▸ **Activity**: Once you reach the line holding "1. **Handshake** - Basic node connectivity", write out that line and every later one exactly, ending with the last line of the data; write nothing else.

--- Listed entries Enclosed Below ---

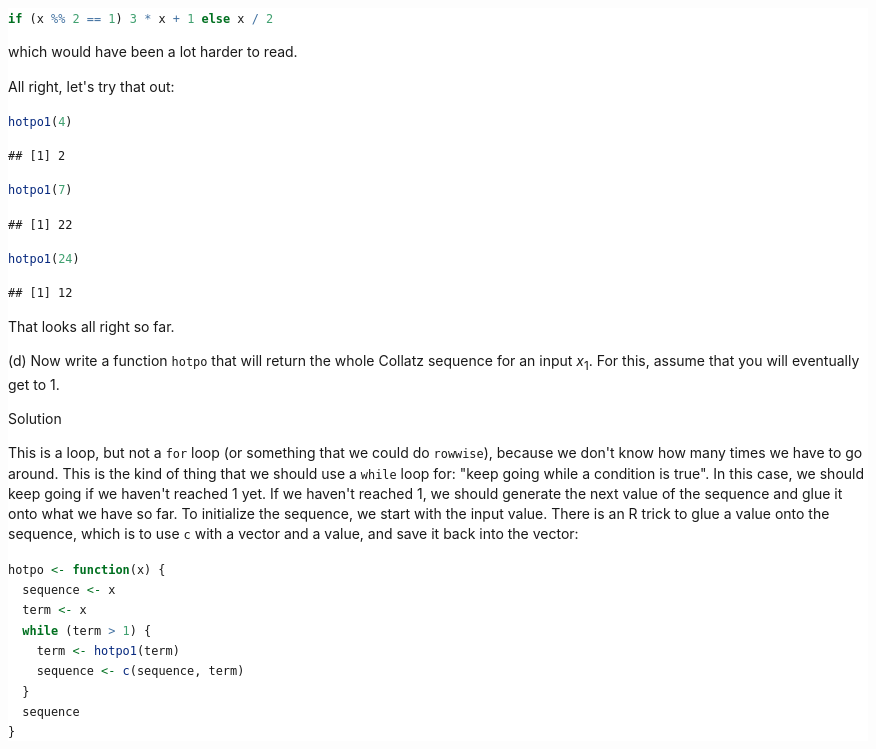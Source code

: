 
```r
if (x %% 2 == 1) 3 * x + 1 else x / 2
```

 

which would have been a lot harder to read.

All right, let's try that out:


```r
hotpo1(4)
```

```
## [1] 2
```

```r
hotpo1(7)
```

```
## [1] 22
```

```r
hotpo1(24)
```

```
## [1] 12
```

 

That looks all right so far.


(d) Now write a function `hotpo` that will return the whole
Collatz sequence for an input $x_1$. For this, assume that you will
eventually get to 1.

Solution


This is a loop, but not a `for` loop (or something that we
could do `rowwise`), because we don't know how many
times we have to go around. This is the kind of thing that we
should use a `while` loop for: 
"keep going while a condition is true".
In this case, we should keep going if we haven't reached 1 yet. If
we haven't reached 1, we should generate the next value of the
sequence and glue it onto what we have so far. To initialize the
sequence, we start with the input value. There is an R trick to
glue a value onto the sequence, which is to use `c` with a
vector and a value, and save it back into the vector:

```r
hotpo <- function(x) {
  sequence <- x
  term <- x
  while (term > 1) {
    term <- hotpo1(term)
    sequence <- c(sequence, term)
  }
  sequence
}
```
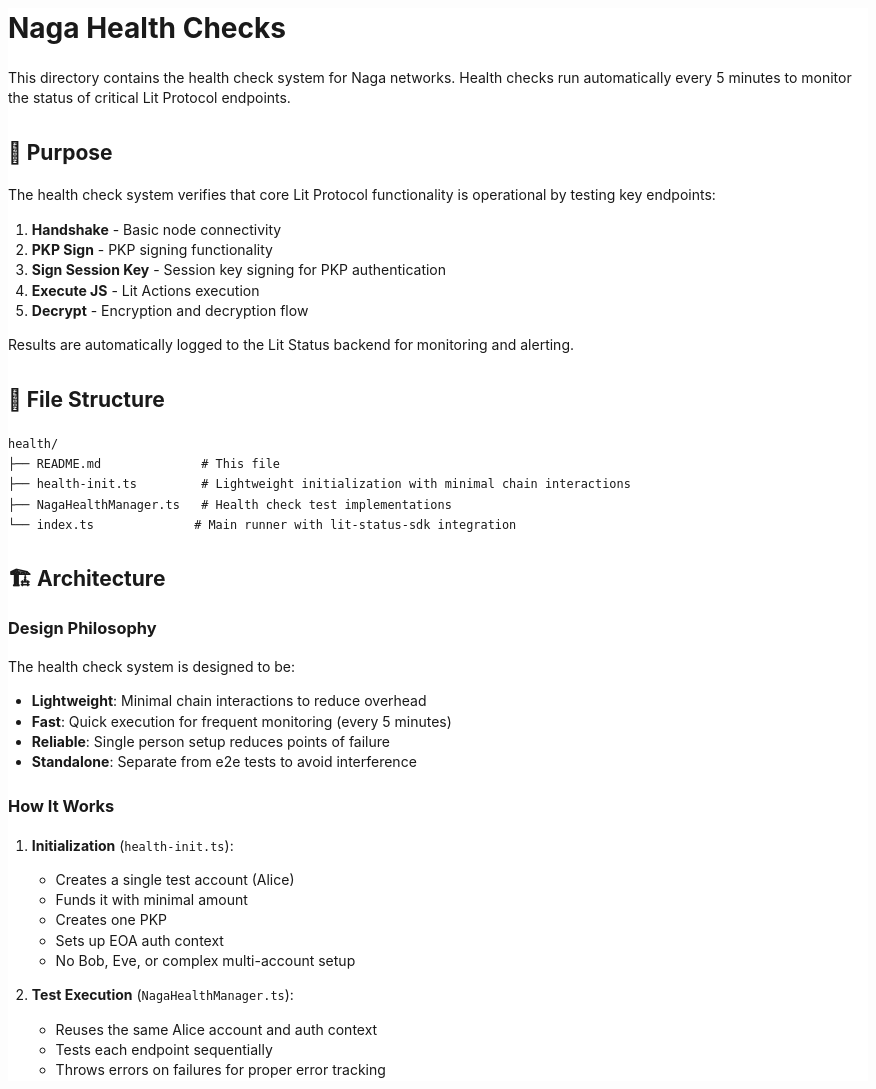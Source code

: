 # Naga Health Checks

This directory contains the health check system for Naga networks. Health checks run automatically every 5 minutes to monitor the status of critical Lit Protocol endpoints.

## 🎯 Purpose

The health check system verifies that core Lit Protocol functionality is operational by testing key endpoints:

1. **Handshake** - Basic node connectivity
2. **PKP Sign** - PKP signing functionality
3. **Sign Session Key** - Session key signing for PKP authentication
4. **Execute JS** - Lit Actions execution
5. **Decrypt** - Encryption and decryption flow

Results are automatically logged to the Lit Status backend for monitoring and alerting.

## 📁 File Structure

```
health/
├── README.md              # This file
├── health-init.ts         # Lightweight initialization with minimal chain interactions
├── NagaHealthManager.ts   # Health check test implementations
└── index.ts              # Main runner with lit-status-sdk integration
```

## 🏗️ Architecture

### Design Philosophy

The health check system is designed to be:

- **Lightweight**: Minimal chain interactions to reduce overhead
- **Fast**: Quick execution for frequent monitoring (every 5 minutes)
- **Reliable**: Single person setup reduces points of failure
- **Standalone**: Separate from e2e tests to avoid interference

### How It Works

1. **Initialization** (`health-init.ts`):
   - Creates a single test account (Alice)
   - Funds it with minimal amount
   - Creates one PKP
   - Sets up EOA auth context
   - No Bob, Eve, or complex multi-account setup

2. **Test Execution** (`NagaHealthManager.ts`):
   - Reuses the same Alice account and auth context
   - Tests each endpoint sequentially
   - Throws errors on failures for proper error tracking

--- End of Enclosed Listed entries ---

▸ **Result for this exercise**:
1. **Handshake** - Basic node connectivity
2. **PKP Sign** - PKP signing functionality
3. **Sign Session Key** - Session key signing for PKP authentication
4. **Execute JS** - Lit Actions execution
5. **Decrypt** - Encryption and decryption flow

Results are automatically logged to the Lit Status backend for monitoring and alerting.

## 📁 File Structure

```
health/
├── README.md              # This file
├── health-init.ts         # Lightweight initialization with minimal chain interactions
├── NagaHealthManager.ts   # Health check test implementations
└── index.ts              # Main runner with lit-status-sdk integration
```

## 🏗️ Architecture

### Design Philosophy

The health check system is designed to be:

- **Lightweight**: Minimal chain interactions to reduce overhead
- **Fast**: Quick execution for frequent monitoring (every 5 minutes)
- **Reliable**: Single person setup reduces points of failure
- **Standalone**: Separate from e2e tests to avoid interference

### How It Works

1. **Initialization** (`health-init.ts`):
   - Creates a single test account (Alice)
   - Funds it with minimal amount
   - Creates one PKP
   - Sets up EOA auth context
   - No Bob, Eve, or complex multi-account setup

2. **Test Execution** (`NagaHealthManager.ts`):
   - Reuses the same Alice account and auth context
   - Tests each endpoint sequentially
   - Throws errors on failures for proper error tracking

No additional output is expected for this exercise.